PARTIAL DECODING OF COMPRESSED VIDEO SEQUENCES
BACKGROUND OF THE INVENTION Field of the Invention The present invention relates to video processing, and, in particular, to the decoding of compressed video sequences.
Cross-Reference to Related Applications
This application claims the benefit of the filing date of U.S. provisional application no. 60/068,774, filed on 12/23/97.
Statement Regarding Federally Sponsored Research or Development
The Government of the United States of America has certain rights in at least part of this invention pursuant to Government Contract No. MDA-904-95-C-3126.
Description of the Related Art
Video images (i.e., frames) in a digital video sequence are typically represented by arrays of picture elements or pixels, where each pixel is represented by one or more different components. For example, in a monochrome gray-scale image, each pixel is represented by a component whose value corresponds to the intensity of the pixel. In an RGB color format, each pixel is represented by a red component, a green component, and a blue component. Similarly, in a YUV color format, each pixel is represented by an intensity (or luminance) component Y and two color (or chrominance) components U and V. In 24-bit versions of these color formats, each pixel component is represented by an 8-bit value. A typical video sequence is made up of sets of consecutive frames called shots, where the frames of a given shot correspond to the same basic scene. A shot is an unbroken sequence of frames from one camera. There is currently considerable interest in the parsing of digital video into its constituent shots. This is driven by the rapidly increasing availability of video material, and the need to create indexes for video databases. Parsing is also useful for video editing and compression. One way to distinguish different shots in a digital video sequence is to analyze histograms corresponding to the video frames. A frame histogram is a representation of the distribution of component values for a frame of video data. For example, a 32-bin histogram may be generated for the 8-bit Y components of a video frame represented in a 24-bit YUV color format, where the first bin indicates how many pixels in the frame have Y values between 0 and 7 inclusive, the second bin indicates how many pixels have Y values between 8 and 15 inclusive, and so on until the thirty-second bin indicates how many pixels have Y values between 248 and 255 inclusive.
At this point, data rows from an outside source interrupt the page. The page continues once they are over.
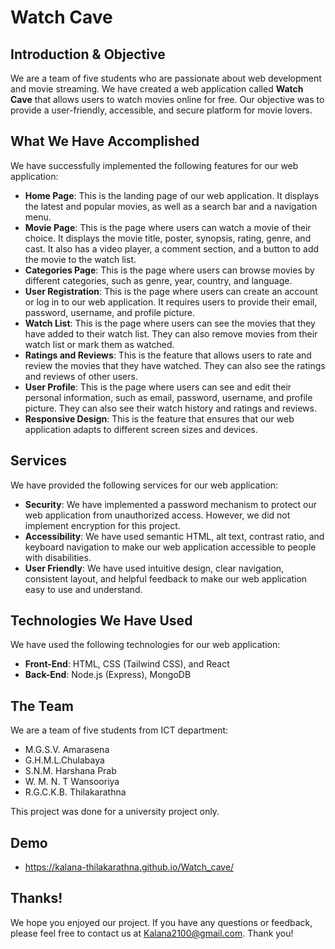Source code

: # Watch Cave

## Introduction & Objective

We are a team of five students who are passionate about web development and movie streaming. We have created a web application called **Watch Cave** that allows users to watch movies online for free. Our objective was to provide a user-friendly, accessible, and secure platform for movie lovers.

## What We Have Accomplished

We have successfully implemented the following features for our web application:

- **Home Page**: This is the landing page of our web application. It displays the latest and popular movies, as well as a search bar and a navigation menu.
- **Movie Page**: This is the page where users can watch a movie of their choice. It displays the movie title, poster, synopsis, rating, genre, and cast. It also has a video player, a comment section, and a button to add the movie to the watch list.
- **Categories Page**: This is the page where users can browse movies by different categories, such as genre, year, country, and language.
- **User Registration**: This is the page where users can create an account or log in to our web application. It requires users to provide their email, password, username, and profile picture.
- **Watch List**: This is the page where users can see the movies that they have added to their watch list. They can also remove movies from their watch list or mark them as watched.
- **Ratings and Reviews**: This is the feature that allows users to rate and review the movies that they have watched. They can also see the ratings and reviews of other users.
- **User Profile**: This is the page where users can see and edit their personal information, such as email, password, username, and profile picture. They can also see their watch history and ratings and reviews.
- **Responsive Design**: This is the feature that ensures that our web application adapts to different screen sizes and devices.

## Services

We have provided the following services for our web application:

- **Security**: We have implemented a password mechanism to protect our web application from unauthorized access. However, we did not implement encryption for this project.
- **Accessibility**: We have used semantic HTML, alt text, contrast ratio, and keyboard navigation to make our web application accessible to people with disabilities.
- **User Friendly**: We have used intuitive design, clear navigation, consistent layout, and helpful feedback to make our web application easy to use and understand.

## Technologies We Have Used

We have used the following technologies for our web application:

- **Front-End**: HTML, CSS (Tailwind CSS), and React
- **Back-End**: Node.js (Express), MongoDB

## The Team

We are a team of five students from ICT department:

- M.G.S.V. Amarasena
- G.H.M.L.Chulabaya
- S.N.M. Harshana Prab
- W. M. N. T Wansooriya
- R.G.C.K.B. Thilakarathna

This project was done for a university project only.
## Demo
- https://kalana-thilakarathna.github.io/Watch_cave/
## Thanks!

We hope you enjoyed our project. If you have any questions or feedback, please feel free to contact us at 
Kalana2100@gmail.com. 
Thank you!
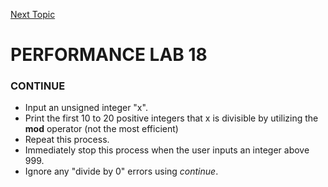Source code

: <a href="https://github.com/CyberTrainingUSAF/05-C-Programming/blob/master/07_Control_flow/05_nested-control-flow.md" rel="Next Topic"> Next Topic </a>

# PERFORMANCE LAB 18
### CONTINUE

* Input an unsigned integer "x".
* Print the first 10 to 20 positive integers that x is divisible by utilizing the **mod** operator (not the most efficient)
* Repeat this process.
* Immediately stop this process when the user inputs an integer above 999.
* Ignore any "divide by 0" errors using *continue*.


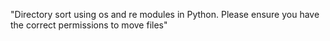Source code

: "Directory sort using os and re modules in Python. Please ensure you have the correct permissions to move files" 
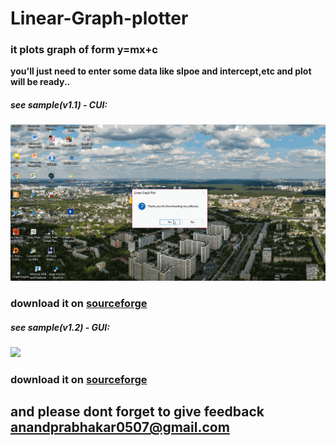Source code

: # Linear-Graph-plotter
### it plots graph of form y=mx+c 
**you'll just need to enter some data like slpoe and intercept,etc and plot will be ready..**
##### see sample(v1.1) - CUI:
![](https://github.com/anandprabhakar0507/Linear-Graph-plotter/blob/master/plot1.1.gif)
### download it on [sourceforge ](https://sourceforge.net/projects/linearplotbyap/files/Linear%20Graph%20Plotter%28v1.1%29.exe/download)


##### see sample(v1.2) - GUI:
![](https://github.com/anandprabhakar0507/Linear-Graph-plotter/blob/master/plot1.2.gif)
### download it on [sourceforge ](https://sourceforge.net/projects/linearplotbyap/files/Linear%20Graph%20Plotter%28v1.2%29.exe/download)

## and please dont forget to give feedback [anandprabhakar0507@gmail.com](mailto:anandprabhakar0507@gmail.com)
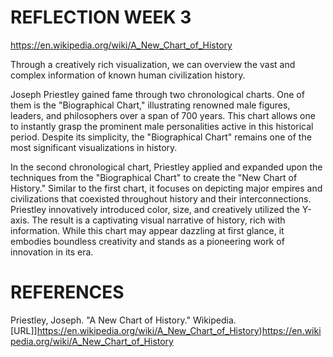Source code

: # REFLECTION WEEK 3

https://en.wikipedia.org/wiki/A_New_Chart_of_History

Through a creatively rich visualization, we can overview the vast and complex information of known human civilization history.

Joseph Priestley gained fame through two chronological charts. One of them is the "Biographical Chart," illustrating renowned male figures, leaders, and philosophers over a span of 700 years. This chart allows one to instantly grasp the prominent male personalities active in this historical period. Despite its simplicity, the "Biographical Chart" remains one of the most significant visualizations in history.

In the second chronological chart, Priestley applied and expanded upon the techniques from the "Biographical Chart" to create the "New Chart of History." Similar to the first chart, it focuses on depicting major empires and civilizations that coexisted throughout history and their interconnections. Priestley innovatively introduced color, size, and creatively utilized the Y-axis. The result is a captivating visual narrative of history, rich with information. While this chart may appear dazzling at first glance, it embodies boundless creativity and stands as a pioneering work of innovation in its era.

# REFERENCES
Priestley, Joseph. "A New Chart of History." Wikipedia. [URL]]https://en.wikipedia.org/wiki/A_New_Chart_of_History)https://en.wikipedia.org/wiki/A_New_Chart_of_History
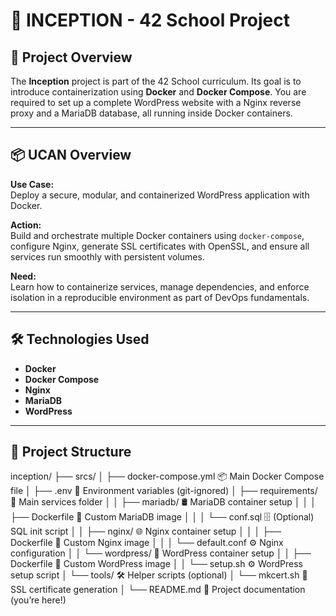 # 🧠 INCEPTION - 42 School Project

## 🚀 Project Overview

The **Inception** project is part of the 42 School curriculum. Its goal is to introduce containerization using **Docker** and **Docker Compose**. You are required to set up a complete WordPress website with a Nginx reverse proxy and a MariaDB database, all running inside Docker containers.

---

## 📦 UCAN Overview

**Use Case:**  
Deploy a secure, modular, and containerized WordPress application with Docker.

**Action:**  
Build and orchestrate multiple Docker containers using `docker-compose`, configure Nginx, generate SSL certificates with OpenSSL, and ensure all services run smoothly with persistent volumes.

**Need:**  
Learn how to containerize services, manage dependencies, and enforce isolation in a reproducible environment as part of DevOps fundamentals.

---

## 🛠️ Technologies Used

- **Docker**
- **Docker Compose**
- **Nginx**
- **MariaDB**
- **WordPress**

---

## 🧱 Project Structure

inception/ ├── srcs/ │ ├── docker-compose.yml 📦 Main Docker Compose file │ ├── .env 🔐 Environment variables (git-ignored) │ ├── requirements/ 📁 Main services folder │ │ ├── mariadb/ 🛢️ MariaDB container setup │ │ │ ├── Dockerfile 🔧 Custom MariaDB image │ │ │ └── conf.sql 🗄️ (Optional) SQL init script │ │ ├── nginx/ 🌐 Nginx container setup │ │ │ ├── Dockerfile 🔧 Custom Nginx image │ │ │ └── default.conf ⚙️ Nginx configuration │ │ └── wordpress/ 📝 WordPress container setup │ │ ├── Dockerfile 🔧 Custom WordPress image │ │ └── setup.sh ⚙️ WordPress setup script │ └── tools/ 🛠️ Helper scripts (optional) │ └── mkcert.sh 🔐 SSL certificate generation │ └── README.md 📘 Project documentation (you’re here!)


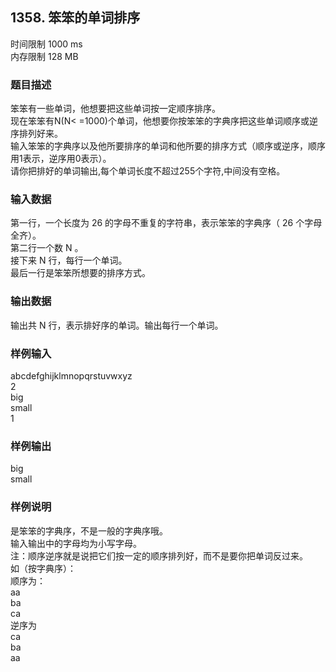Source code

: ## 1358. 笨笨的单词排序			
时间限制 1000 ms   
内存限制 128 MB

### 题目描述
笨笨有一些单词，他想要把这些单词按一定顺序排序。   
现在笨笨有N(N< =1000)个单词，他想要你按笨笨的字典序把这些单词顺序或逆序排列好来。   
输入笨笨的字典序以及他所要排序的单词和他所要的排序方式（顺序或逆序，顺序用1表示，逆序用0表示）。   
请你把排好的单词输出,每个单词长度不超过255个字符,中间没有空格。   

### 输入数据
第一行，一个长度为 26 的字母不重复的字符串，表示笨笨的字典序（ 26 个字母全齐）。   
第二行一个数 N 。   
接下来 N 行，每行一个单词。   
最后一行是笨笨所想要的排序方式。   
### 输出数据   
输出共 N 行，表示排好序的单词。输出每行一个单词。   

### 样例输入
abcdefghijklmnopqrstuvwxyz   
2   
big   
small   
1   

### 样例输出
big   
small   
### 样例说明
是笨笨的字典序，不是一般的字典序哦。   
输入输出中的字母均为小写字母。   
注：顺序逆序就是说把它们按一定的顺序排列好，而不是要你把单词反过来。   
如（按字典序）：   
顺序为：   
aa   
ba   
ca   
逆序为   
ca   
ba   
aa   

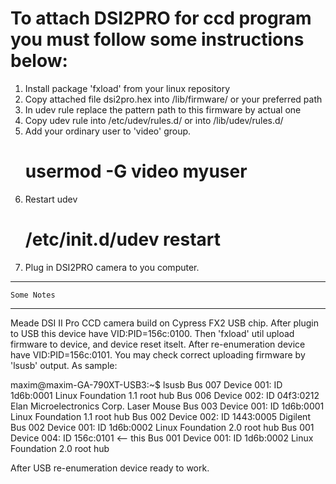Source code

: To attach DSI2PRO for ccd program you must follow some instructions below:
======================================================================
1. Install package 'fxload' from your linux repository
2. Copy attached file dsi2pro.hex into /lib/firmware/ or your preferred path
3. In udev rule replace the pattern path to this firmware by actual one
3. Copy udev rule into /etc/udev/rules.d/ or into /lib/udev/rules.d/
4. Add your ordinary user to 'video' group.
	# usermod -G video myuser
5. Restart udev
	# /etc/init.d/udev restart
6. Plug in DSI2PRO camera to you computer.

-------------------
    Some Notes
-------------------

Meade DSI II Pro CCD camera build on Cypress FX2 USB chip.
After plugin to USB this device have VID:PID=156c:0100. Then 'fxload' util
upload firmware to device, and device reset itselt. After re-enumeration
device have VID:PID=156c:0101. You may check correct uploading firmware
by 'lsusb' output. As sample:

maxim@maxim-GA-790XT-USB3:~$ lsusb
Bus 007 Device 001: ID 1d6b:0001 Linux Foundation 1.1 root hub
Bus 006 Device 002: ID 04f3:0212 Elan Microelectronics Corp. Laser Mouse
Bus 003 Device 001: ID 1d6b:0001 Linux Foundation 1.1 root hub
Bus 002 Device 002: ID 1443:0005 Digilent 
Bus 002 Device 001: ID 1d6b:0002 Linux Foundation 2.0 root hub
Bus 001 Device 004: ID 156c:0101                                                  <-- this
Bus 001 Device 001: ID 1d6b:0002 Linux Foundation 2.0 root hub

After USB re-enumeration device ready to work.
Multi-dimensional histograms can also be generated based on combinations of bits from different components. For example, a three-dimensional (3D) histogram can be generated for YUV data using the 4 most significant bits (MSBs) of the Y components and the 3 MSBs of the U and V components. Where each bin in the 3D histogram corresponds to the number of pixels in the frame having the same 4 MSBs of Y, the same 3 MSBs of U, and the same 3 MSBs of V.
One general characteristic of video sequences is that, for certain types of histograms, the histograms for frames within a given shot are typically more similar than the histograms for frames in shots corresponding to different scenes. As such, one way to parse digital video into its constituent shots is to look for the transitions between shots by comparing histograms generated for the frames in the video sequence. In general, frames with similar histograms are more likely to correspond to the same scene than frames with dissimilar histograms.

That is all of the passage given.